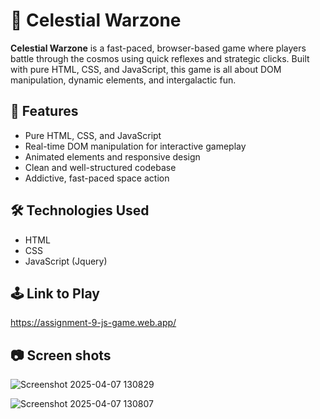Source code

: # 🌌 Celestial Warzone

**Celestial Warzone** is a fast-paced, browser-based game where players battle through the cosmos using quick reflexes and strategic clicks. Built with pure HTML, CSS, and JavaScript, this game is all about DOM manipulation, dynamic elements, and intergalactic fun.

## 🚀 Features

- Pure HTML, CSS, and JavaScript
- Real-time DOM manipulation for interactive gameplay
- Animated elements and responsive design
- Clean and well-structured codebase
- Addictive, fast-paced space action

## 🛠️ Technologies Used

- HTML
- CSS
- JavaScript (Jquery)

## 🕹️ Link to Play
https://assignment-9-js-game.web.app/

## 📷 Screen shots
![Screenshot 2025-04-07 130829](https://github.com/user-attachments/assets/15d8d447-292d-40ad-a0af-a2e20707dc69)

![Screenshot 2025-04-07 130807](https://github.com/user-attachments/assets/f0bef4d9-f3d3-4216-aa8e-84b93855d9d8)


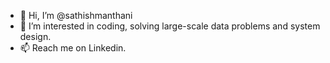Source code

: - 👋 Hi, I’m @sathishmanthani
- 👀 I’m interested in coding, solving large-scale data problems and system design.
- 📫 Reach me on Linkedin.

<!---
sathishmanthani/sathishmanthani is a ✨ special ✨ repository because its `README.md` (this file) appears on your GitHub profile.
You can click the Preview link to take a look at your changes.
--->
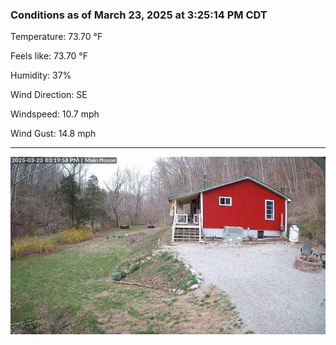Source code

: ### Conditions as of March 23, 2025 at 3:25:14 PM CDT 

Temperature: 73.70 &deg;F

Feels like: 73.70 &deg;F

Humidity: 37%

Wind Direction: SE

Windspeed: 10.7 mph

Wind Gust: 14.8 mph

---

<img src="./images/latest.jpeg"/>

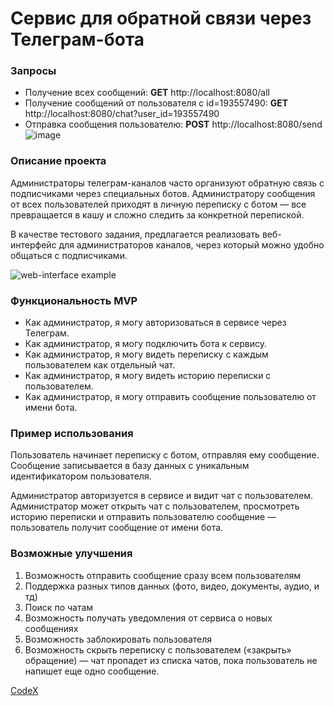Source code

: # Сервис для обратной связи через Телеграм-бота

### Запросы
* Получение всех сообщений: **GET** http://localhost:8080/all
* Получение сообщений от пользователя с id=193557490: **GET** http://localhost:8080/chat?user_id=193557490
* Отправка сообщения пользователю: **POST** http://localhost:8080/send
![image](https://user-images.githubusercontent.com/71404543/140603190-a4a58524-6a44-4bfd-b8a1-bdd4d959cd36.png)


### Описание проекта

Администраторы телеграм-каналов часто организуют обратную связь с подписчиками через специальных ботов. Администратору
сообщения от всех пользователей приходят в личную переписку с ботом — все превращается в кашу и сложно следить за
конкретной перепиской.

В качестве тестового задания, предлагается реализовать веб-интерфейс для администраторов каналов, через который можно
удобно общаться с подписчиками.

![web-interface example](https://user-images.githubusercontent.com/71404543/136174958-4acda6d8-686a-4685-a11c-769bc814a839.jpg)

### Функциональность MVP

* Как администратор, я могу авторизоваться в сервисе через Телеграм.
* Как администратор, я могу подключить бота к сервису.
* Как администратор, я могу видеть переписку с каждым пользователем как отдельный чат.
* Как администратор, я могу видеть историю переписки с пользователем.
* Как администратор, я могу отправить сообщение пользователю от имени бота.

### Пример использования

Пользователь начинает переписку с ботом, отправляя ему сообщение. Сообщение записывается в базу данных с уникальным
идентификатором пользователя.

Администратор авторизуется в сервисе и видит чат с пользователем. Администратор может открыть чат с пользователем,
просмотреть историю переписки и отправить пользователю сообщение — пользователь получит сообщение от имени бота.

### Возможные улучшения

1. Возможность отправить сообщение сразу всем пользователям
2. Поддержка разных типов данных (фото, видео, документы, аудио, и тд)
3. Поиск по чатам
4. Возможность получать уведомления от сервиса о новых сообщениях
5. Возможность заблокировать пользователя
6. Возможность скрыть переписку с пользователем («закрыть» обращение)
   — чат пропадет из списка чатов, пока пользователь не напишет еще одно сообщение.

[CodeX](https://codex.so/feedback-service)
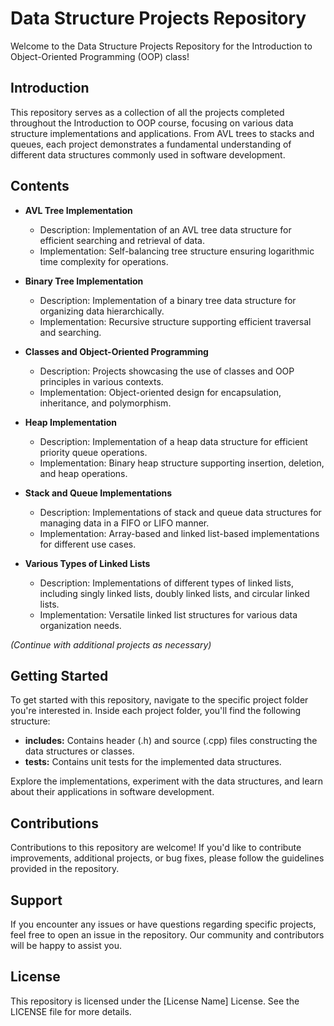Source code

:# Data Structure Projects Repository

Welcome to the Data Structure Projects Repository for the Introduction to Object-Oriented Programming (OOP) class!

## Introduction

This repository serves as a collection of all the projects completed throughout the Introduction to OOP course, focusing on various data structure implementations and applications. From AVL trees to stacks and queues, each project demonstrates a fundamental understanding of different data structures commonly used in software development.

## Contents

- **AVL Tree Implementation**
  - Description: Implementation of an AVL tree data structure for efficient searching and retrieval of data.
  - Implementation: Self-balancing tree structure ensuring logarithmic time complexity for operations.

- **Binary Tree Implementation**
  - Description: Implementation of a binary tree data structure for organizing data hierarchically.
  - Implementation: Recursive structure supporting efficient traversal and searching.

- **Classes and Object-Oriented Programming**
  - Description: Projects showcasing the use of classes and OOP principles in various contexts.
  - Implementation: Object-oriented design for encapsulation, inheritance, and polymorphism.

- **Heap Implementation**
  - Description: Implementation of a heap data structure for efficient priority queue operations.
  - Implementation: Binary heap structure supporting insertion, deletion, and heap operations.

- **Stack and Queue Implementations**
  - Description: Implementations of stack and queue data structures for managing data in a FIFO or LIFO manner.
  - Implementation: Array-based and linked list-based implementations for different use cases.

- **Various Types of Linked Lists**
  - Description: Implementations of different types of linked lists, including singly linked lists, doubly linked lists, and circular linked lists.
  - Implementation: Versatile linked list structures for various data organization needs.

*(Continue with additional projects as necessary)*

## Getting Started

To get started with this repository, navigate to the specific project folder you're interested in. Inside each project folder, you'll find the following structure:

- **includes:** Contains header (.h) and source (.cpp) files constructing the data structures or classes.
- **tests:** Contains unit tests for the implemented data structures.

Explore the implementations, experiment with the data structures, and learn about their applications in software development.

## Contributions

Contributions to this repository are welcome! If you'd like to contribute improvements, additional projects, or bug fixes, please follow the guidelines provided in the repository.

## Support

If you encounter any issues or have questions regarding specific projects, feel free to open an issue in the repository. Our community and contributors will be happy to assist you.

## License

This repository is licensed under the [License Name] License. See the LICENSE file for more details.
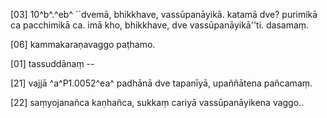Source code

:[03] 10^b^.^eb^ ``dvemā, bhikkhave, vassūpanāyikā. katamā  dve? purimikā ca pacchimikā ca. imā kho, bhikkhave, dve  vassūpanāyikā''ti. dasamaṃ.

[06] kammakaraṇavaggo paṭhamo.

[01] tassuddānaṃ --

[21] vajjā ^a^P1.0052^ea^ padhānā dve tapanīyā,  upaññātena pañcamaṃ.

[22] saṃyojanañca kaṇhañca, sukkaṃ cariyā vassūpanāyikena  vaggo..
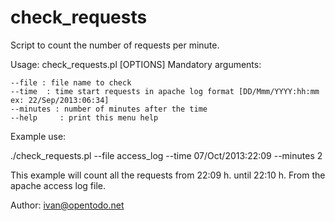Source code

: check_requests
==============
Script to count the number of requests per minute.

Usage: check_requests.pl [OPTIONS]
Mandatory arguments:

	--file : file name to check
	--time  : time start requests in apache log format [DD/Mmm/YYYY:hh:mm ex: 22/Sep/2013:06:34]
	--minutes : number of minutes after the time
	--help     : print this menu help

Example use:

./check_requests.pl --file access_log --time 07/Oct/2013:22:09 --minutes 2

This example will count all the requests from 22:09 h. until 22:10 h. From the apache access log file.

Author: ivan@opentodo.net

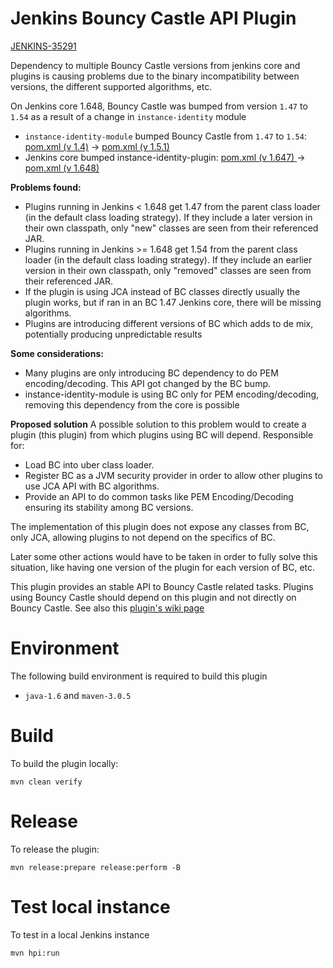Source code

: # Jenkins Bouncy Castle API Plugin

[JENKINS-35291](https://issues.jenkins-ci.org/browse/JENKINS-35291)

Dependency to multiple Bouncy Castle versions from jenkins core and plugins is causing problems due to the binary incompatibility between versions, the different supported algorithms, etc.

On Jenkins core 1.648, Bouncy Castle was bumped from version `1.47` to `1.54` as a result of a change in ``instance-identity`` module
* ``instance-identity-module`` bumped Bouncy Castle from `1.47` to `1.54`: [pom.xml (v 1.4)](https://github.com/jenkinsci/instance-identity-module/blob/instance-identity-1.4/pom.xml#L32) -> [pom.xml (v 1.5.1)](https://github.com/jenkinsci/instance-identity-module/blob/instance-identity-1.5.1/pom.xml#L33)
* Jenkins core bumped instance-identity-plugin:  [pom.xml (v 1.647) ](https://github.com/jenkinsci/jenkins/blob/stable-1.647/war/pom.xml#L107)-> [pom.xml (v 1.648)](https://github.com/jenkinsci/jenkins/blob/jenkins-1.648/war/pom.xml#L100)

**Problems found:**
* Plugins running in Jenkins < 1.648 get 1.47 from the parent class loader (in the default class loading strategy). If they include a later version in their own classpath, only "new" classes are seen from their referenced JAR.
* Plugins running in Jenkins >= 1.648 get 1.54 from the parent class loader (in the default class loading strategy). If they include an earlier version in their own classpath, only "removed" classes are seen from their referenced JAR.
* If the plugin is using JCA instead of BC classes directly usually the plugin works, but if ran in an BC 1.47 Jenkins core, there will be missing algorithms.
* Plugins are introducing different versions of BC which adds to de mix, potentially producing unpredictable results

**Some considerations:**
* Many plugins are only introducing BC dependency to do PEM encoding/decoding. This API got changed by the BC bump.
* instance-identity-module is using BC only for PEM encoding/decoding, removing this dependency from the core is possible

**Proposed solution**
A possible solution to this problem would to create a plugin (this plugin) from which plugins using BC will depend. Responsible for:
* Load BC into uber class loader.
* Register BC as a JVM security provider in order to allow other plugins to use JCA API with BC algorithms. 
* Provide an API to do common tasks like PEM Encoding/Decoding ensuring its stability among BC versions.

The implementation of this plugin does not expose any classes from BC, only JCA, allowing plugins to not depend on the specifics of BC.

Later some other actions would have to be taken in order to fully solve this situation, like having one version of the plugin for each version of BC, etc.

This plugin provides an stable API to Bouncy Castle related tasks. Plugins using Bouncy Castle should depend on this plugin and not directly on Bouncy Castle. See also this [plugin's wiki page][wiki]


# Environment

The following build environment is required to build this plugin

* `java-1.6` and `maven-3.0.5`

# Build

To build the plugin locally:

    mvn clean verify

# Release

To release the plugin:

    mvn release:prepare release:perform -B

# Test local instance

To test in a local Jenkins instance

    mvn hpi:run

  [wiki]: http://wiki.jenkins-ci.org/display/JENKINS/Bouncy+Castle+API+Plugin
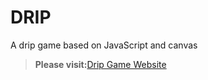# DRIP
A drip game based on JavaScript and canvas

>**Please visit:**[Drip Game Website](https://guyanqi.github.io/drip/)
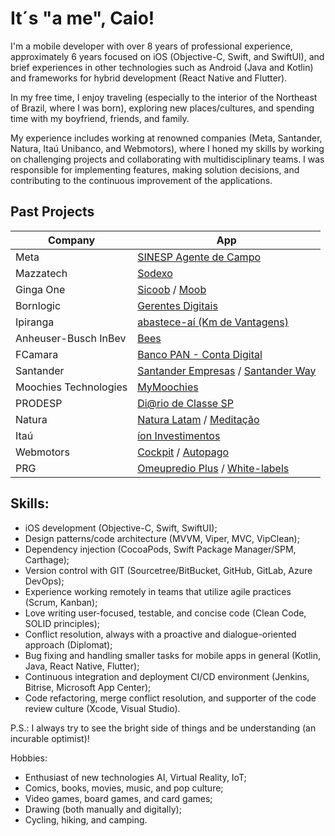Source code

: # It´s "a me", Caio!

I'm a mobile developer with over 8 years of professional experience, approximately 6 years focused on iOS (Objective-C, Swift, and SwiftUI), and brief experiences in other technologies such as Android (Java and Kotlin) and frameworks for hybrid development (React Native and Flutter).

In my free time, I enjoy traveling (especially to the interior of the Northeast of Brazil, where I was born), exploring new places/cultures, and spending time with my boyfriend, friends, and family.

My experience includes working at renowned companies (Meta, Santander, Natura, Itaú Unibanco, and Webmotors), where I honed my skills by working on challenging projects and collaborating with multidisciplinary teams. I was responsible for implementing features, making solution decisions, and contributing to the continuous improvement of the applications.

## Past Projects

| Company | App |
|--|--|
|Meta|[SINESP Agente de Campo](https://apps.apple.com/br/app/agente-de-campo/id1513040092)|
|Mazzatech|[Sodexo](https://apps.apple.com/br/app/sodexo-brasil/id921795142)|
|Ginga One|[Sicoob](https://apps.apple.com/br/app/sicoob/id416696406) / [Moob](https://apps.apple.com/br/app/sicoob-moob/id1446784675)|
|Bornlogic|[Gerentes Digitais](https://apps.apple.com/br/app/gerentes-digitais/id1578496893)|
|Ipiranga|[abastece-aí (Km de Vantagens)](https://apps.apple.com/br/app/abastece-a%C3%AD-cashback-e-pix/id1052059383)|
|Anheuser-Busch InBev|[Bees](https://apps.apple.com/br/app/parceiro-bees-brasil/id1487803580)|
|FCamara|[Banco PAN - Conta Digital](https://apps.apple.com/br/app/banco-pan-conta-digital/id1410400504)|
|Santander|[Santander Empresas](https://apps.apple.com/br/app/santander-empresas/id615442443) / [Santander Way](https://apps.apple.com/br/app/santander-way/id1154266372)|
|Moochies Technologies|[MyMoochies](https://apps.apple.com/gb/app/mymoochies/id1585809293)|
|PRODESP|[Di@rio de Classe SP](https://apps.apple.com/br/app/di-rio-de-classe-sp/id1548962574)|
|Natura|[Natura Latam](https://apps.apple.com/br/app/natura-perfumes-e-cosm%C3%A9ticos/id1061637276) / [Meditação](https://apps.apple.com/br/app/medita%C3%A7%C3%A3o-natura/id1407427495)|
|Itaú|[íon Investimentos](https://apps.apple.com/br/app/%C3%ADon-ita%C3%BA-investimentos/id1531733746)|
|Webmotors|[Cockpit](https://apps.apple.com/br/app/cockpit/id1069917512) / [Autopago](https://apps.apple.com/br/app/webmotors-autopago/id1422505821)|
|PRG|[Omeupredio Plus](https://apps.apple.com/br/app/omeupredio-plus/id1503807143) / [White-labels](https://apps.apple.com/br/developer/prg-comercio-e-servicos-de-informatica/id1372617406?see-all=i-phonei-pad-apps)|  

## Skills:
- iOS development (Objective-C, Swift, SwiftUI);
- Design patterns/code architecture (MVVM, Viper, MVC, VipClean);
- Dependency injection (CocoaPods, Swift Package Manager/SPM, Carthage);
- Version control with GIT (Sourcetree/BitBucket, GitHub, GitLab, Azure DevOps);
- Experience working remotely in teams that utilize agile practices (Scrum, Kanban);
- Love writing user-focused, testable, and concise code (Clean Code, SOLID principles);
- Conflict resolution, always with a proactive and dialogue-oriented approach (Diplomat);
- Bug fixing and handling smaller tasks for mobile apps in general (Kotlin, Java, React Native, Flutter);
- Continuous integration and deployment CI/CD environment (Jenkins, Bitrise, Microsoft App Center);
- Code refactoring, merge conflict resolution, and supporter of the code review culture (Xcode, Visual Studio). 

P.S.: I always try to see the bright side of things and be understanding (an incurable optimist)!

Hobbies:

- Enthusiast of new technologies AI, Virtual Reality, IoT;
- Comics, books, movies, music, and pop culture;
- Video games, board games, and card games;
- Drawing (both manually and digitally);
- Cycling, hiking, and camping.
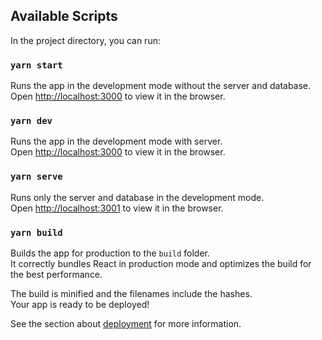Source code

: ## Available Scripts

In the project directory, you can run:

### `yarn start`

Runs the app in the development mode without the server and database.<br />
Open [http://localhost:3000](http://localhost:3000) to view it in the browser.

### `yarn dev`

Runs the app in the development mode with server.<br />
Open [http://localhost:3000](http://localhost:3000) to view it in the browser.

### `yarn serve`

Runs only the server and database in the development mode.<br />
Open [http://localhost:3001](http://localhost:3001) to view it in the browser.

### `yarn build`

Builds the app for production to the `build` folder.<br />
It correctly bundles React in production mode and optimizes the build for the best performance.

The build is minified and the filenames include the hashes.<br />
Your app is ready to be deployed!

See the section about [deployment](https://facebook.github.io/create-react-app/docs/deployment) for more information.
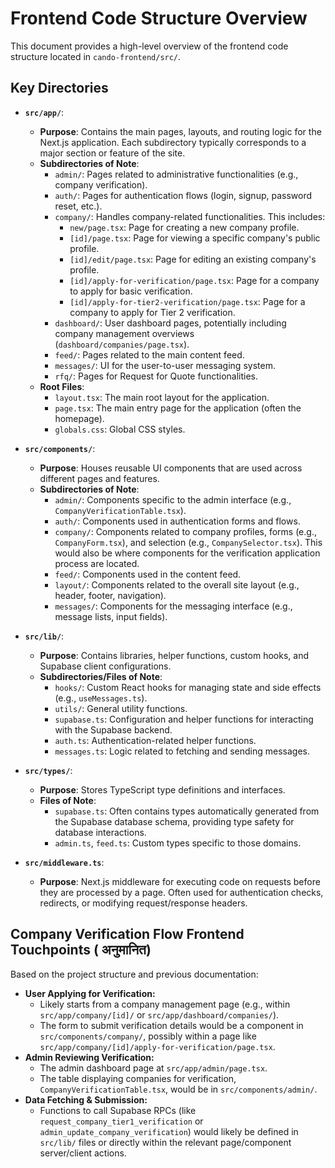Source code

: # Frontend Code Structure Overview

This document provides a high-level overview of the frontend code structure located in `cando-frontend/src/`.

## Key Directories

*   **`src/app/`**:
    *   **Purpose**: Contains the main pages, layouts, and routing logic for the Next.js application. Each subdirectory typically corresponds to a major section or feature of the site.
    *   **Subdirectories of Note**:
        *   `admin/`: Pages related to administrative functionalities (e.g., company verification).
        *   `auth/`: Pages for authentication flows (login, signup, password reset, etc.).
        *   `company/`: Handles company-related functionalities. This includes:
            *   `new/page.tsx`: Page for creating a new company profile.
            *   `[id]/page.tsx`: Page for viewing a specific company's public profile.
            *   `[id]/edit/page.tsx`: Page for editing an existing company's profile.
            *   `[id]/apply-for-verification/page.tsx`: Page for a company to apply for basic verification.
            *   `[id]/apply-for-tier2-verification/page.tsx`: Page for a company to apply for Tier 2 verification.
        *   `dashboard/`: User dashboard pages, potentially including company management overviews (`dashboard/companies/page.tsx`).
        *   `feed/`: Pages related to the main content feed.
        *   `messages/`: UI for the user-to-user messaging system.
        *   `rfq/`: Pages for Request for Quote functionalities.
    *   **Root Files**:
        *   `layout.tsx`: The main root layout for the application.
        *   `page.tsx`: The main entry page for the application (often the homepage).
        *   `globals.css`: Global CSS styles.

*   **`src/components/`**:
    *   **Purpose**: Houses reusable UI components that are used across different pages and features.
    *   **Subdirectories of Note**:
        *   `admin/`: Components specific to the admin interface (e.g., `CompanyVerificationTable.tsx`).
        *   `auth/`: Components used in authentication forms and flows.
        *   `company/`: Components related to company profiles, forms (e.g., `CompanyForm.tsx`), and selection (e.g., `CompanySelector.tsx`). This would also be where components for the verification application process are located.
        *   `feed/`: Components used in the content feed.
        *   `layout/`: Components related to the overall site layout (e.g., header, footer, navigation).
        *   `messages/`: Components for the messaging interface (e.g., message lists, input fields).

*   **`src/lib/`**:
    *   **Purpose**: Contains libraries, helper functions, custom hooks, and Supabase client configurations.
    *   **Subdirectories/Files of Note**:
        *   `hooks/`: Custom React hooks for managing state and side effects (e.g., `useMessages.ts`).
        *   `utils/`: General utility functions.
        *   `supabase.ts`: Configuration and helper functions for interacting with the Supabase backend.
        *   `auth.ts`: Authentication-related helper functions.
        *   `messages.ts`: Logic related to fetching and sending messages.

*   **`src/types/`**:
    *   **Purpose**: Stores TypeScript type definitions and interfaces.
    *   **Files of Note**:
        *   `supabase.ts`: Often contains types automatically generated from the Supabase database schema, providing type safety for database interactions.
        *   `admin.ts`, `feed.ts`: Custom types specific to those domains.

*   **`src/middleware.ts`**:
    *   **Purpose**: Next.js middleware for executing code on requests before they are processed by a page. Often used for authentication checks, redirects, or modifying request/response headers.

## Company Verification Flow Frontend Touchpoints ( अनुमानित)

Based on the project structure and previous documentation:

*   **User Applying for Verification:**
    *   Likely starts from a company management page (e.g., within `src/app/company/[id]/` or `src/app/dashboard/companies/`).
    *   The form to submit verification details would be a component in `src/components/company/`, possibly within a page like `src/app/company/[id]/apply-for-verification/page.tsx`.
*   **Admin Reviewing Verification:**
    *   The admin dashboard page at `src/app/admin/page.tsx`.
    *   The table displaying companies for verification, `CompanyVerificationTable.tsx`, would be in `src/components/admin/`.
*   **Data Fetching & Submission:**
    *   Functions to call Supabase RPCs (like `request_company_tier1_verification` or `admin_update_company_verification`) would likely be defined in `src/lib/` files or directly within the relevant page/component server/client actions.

***

Work item |
Above this task is a listing. Restate, word for word and with nothing added, the lines from the one with "### Описание проекта" through the one with "6. Возможность скрыть".

Answer to the problem |
### Описание проекта

Администраторы телеграм-каналов часто организуют обратную связь с подписчиками через специальных ботов. Администратору
сообщения от всех пользователей приходят в личную переписку с ботом — все превращается в кашу и сложно следить за
конкретной перепиской.

В качестве тестового задания, предлагается реализовать веб-интерфейс для администраторов каналов, через который можно
удобно общаться с подписчиками.

![web-interface example](https://user-images.githubusercontent.com/71404543/136174958-4acda6d8-686a-4685-a11c-769bc814a839.jpg)

### Функциональность MVP

* Как администратор, я могу авторизоваться в сервисе через Телеграм.
* Как администратор, я могу подключить бота к сервису.
* Как администратор, я могу видеть переписку с каждым пользователем как отдельный чат.
* Как администратор, я могу видеть историю переписки с пользователем.
* Как администратор, я могу отправить сообщение пользователю от имени бота.

### Пример использования

Пользователь начинает переписку с ботом, отправляя ему сообщение. Сообщение записывается в базу данных с уникальным
идентификатором пользователя.

Администратор авторизуется в сервисе и видит чат с пользователем. Администратор может открыть чат с пользователем,
просмотреть историю переписки и отправить пользователю сообщение — пользователь получит сообщение от имени бота.

### Возможные улучшения

1. Возможность отправить сообщение сразу всем пользователям
2. Поддержка разных типов данных (фото, видео, документы, аудио, и тд)
3. Поиск по чатам
4. Возможность получать уведомления от сервиса о новых сообщениях
5. Возможность заблокировать пользователя
6. Возможность скрыть переписку с пользователем («закрыть» обращение)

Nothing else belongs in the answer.